A diferencia de Pingo, yo voy muy leído. Como
una obsesión que puede llevar “a las fauces mismas de la fiebre del
purgatorio” me introduje en los estudios de Humbistz sobre las
alucinaciones que los humayas experimentaban al entrar en las chozas traslúcidas que centran cada una de sus comunidades. Sólo en Cualtzapíte existen unas quince chozas de éstas, que centran la actividad política, social y religiosa. Es en la bautizada como Ahuruqui sumpi o Pasadizo profundo, donde tengo mi destino.
Destino.
J. Bravo afirmó: Pingo viene sin saber el por qué real. Viene con la intuición pura, la voluntad del destino. Pingo
ha aprendido a escuchar su corazón. Se ha vuelto el hechicero de esa
magia desprestigiada por Solmero, James y cuantos otros superacionistas que se arrogan la potestad de convencerte sobre uno u otro camino.
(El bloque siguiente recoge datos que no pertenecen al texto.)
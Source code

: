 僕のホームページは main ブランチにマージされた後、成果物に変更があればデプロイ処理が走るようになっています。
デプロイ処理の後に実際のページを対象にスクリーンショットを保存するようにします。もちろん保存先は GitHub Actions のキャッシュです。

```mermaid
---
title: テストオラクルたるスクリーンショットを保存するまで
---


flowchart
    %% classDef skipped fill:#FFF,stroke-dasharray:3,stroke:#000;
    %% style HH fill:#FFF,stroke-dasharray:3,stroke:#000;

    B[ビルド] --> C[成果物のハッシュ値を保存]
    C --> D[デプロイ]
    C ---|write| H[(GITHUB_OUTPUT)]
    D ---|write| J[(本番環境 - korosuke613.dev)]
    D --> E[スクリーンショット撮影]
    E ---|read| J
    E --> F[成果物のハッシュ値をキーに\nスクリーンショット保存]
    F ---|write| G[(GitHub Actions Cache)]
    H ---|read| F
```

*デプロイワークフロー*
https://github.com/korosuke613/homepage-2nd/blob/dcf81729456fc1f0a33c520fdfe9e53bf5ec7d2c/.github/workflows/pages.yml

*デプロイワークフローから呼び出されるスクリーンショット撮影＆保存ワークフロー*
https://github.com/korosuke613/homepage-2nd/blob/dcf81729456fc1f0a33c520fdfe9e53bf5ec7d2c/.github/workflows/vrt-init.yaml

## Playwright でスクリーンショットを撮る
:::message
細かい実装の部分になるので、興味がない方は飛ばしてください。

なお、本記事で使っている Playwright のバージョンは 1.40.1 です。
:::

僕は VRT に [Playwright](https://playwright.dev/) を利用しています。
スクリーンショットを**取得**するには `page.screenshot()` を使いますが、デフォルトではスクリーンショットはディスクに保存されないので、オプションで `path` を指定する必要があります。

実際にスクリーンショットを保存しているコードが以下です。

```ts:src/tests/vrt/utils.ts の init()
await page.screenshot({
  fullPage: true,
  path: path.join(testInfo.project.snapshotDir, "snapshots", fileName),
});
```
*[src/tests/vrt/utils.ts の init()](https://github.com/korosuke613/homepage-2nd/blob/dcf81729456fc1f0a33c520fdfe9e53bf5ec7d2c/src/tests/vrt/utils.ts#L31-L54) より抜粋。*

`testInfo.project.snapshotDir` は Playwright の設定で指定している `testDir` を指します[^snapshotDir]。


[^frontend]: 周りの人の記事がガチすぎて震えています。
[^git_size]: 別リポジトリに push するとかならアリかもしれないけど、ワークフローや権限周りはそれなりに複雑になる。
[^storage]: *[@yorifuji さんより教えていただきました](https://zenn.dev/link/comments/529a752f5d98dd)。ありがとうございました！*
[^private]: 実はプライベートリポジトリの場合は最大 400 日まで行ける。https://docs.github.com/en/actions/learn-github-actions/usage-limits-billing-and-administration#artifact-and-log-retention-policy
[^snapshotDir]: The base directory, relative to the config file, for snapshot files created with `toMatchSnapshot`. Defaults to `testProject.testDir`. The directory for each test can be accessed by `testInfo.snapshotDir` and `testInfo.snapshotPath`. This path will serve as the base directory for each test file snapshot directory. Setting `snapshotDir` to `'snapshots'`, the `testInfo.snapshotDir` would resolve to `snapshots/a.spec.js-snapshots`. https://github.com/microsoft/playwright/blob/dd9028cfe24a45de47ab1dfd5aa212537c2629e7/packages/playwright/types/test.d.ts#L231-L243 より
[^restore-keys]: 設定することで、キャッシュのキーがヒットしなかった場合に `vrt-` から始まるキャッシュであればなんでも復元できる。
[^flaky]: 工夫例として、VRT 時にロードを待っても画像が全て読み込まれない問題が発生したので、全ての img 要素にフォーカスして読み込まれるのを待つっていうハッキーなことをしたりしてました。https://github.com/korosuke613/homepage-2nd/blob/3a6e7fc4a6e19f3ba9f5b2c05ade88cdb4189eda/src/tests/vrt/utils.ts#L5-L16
Al final, estoy conforme con la manera en que sucede todo. No puedo pedir más.
La
concentración energética de la choza sólo se puede comparar con la
vasta frase de Guillini cuando afirma que “la única realidad es la que
te para los pelos”. Y así como J. Bravo concluye
su prólogo yo llego a este dramático final: Pingo demuestra que lo único
prohibido en su vida es evadir su propia y profunda voluntad.